As they came out, Mr. Tucker was waiting outside the classroom with the school nurse, pointing at the wall and saying, “Look. He was standing here, then the wall just sucked him up.” The teacher closed his eyes and leaned his forehead against the wall, as if fighting off tears.
The nurse looked understanding and patted him on the shoulder. “I think you should see someone about this, Mark. Really I do. Look. Here’s Joe Knightley now. Everything all right, Joe?”
“Yeah, fine, Mrs. Naismith.”
“You see, Mark? Joe’s absolutely fine. He’s been in Mr. Crosbie’s classroom all this time. Learn anything useful in PSHE this week then, Joe?”
“Not really.” Joe burrowed into his rucksack for the brochure Crosbie had handed out. It was sodden and disintegrating. He offered it to the nurse. “Here. It’s about how to be a town councilor, I think.”
“Off you go then, Joe. And is that Silas with you?”

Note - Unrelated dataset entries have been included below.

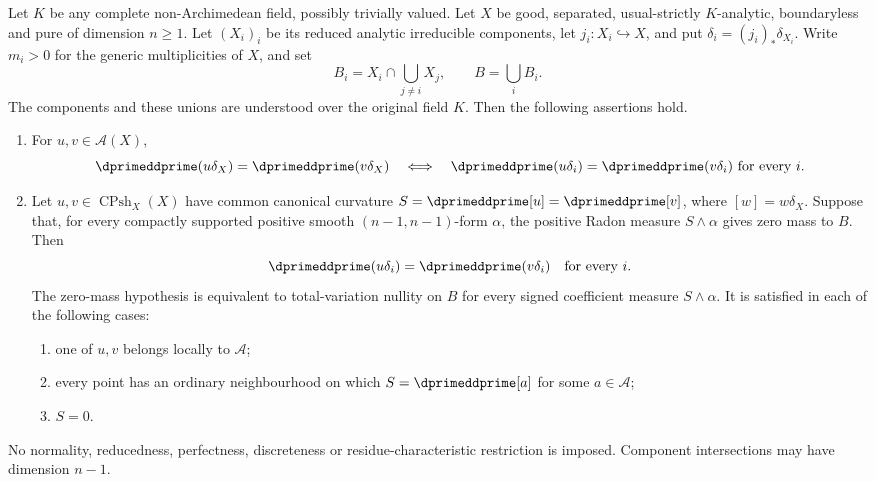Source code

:\begin{proposition}
\label{prop:ch14-component-curvature}
Let $K$ be any complete non-Archimedean field, possibly trivially valued.
Let $X$ be good, separated, usual-strictly $K$-analytic, boundaryless and
pure of dimension $n\geq1$.  Let $(X_i)_i$ be its reduced analytic
irreducible components, let $j_i:X_i\hookrightarrow X$, and put
$\delta_i=(j_i)_*\delta_{X_i}$.  Write $m_i>0$ for the generic
multiplicities of $X$, and set
\[
 B_i=X_i\cap\bigcup_{j\ne i}X_j,
 \qquad B=\bigcup_iB_i.
\]
The components and these unions are understood over the original field
$K$.  Then the following assertions hold.
\begin{enumerate}
\item\label{itm:ch14-component-curvature:approachable}
For $u,v\in\mathscr A(X)$,
\begin{equation}
 \dprimeddprime(u\delta_X)=\dprimeddprime(v\delta_X)
 \quad\Longleftrightarrow\quad
 \dprimeddprime(u\delta_i)=\dprimeddprime(v\delta_i)
 \ \text{for every }i .
 \label{eq:ch14-component-curvature-equivalence}
\end{equation}
\item\label{itm:ch14-component-curvature:common}
Let $u,v\in\operatorname{CPsh}_X(X)$ have common canonical curvature
$S=\dprimeddprime[u]=\dprimeddprime[v]$, where $[w]=w\delta_X$.
Suppose that, for every compactly supported positive smooth
$(n-1,n-1)$-form $\alpha$, the positive Radon measure $S\wedge\alpha$
gives zero mass to $B$.  Then
\begin{equation}
                 \dprimeddprime(u\delta_i)
                    =\dprimeddprime(v\delta_i)
                    \quad\text{for every }i .
 \label{eq:ch14-component-common-curvature}
\end{equation}
The zero-mass hypothesis is equivalent to total-variation nullity on $B$
for every signed coefficient measure $S\wedge\alpha$.  It is satisfied
in each of the following cases:
\begin{enumerate}
\item\label{itm:ch14-component-curvature:one-side}
one of $u,v$ belongs locally to $\mathscr A$;
\item\label{itm:ch14-component-curvature:local-potential}
every point has an ordinary neighbourhood on which $S=\dprimeddprime[a]$
for some $a\in\mathscr A$;
\item\label{itm:ch14-component-curvature:zero}
$S=0$.
\end{enumerate}
\end{enumerate}
No normality, reducedness, perfectness, discreteness or
residue-characteristic restriction is imposed.  Component intersections
may have dimension $n-1$.
\end{proposition}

No one was meant to call Smokey by his given name, but Joe could see that he was too keen to ask Joe what the hell was going on to make a big issue of Mrs. Naismith’s slip. Joe let Smokey hustle him down the corridor and out of the building before anyone else could interrupt.
“So?” Smokey stopped as they rounded the corner of Ashgate Way and sat down on someone’s garden wall.
Joe bit his lip. “So what?”
Smokey reached into his jacket for his cigarettes and lighter. With disgust, he took one sodden fag out of the packet then scrunched up the whole squelchy mess and tossed it into the garden behind him. “Four quid down the drain. So why did we all grow fish heads, and you didn’t? If it hadn’t been for you, we’d all have been swimming around there for the next week without anyone noticing. Mind you, it was quite cool being a piranha. I was just about to give Lisa a little nibble, then you came along and opened the window.”
“I don’t know. I don’t understand anything.” Joe shook his head. A flurry of movement caught his eye, and he hauled Smokey away as an irate woman emerged from the house on whose garden wall they were sitting. She yelled at them, snatched up Smokey’s crumpled cigarettes and hurled the pack after them with a force that should have earned her a place on the Olympic javelin team.
“Don’t do that again, you little sods!”
Smokey made to turn around so he could tell her to eff off, but Joe was still tugging at his sleeve, determined not to let things get out of hand. Smokey shrugged then went back to the fishy business.
“What do you mean, you don’t understand?”
“I was asleep. I just woke up, and it’d happened. Wasn’t Tucker looking sick as a parrot? That was worth it. Weird though. Could you breathe? What was it like when the water came in?”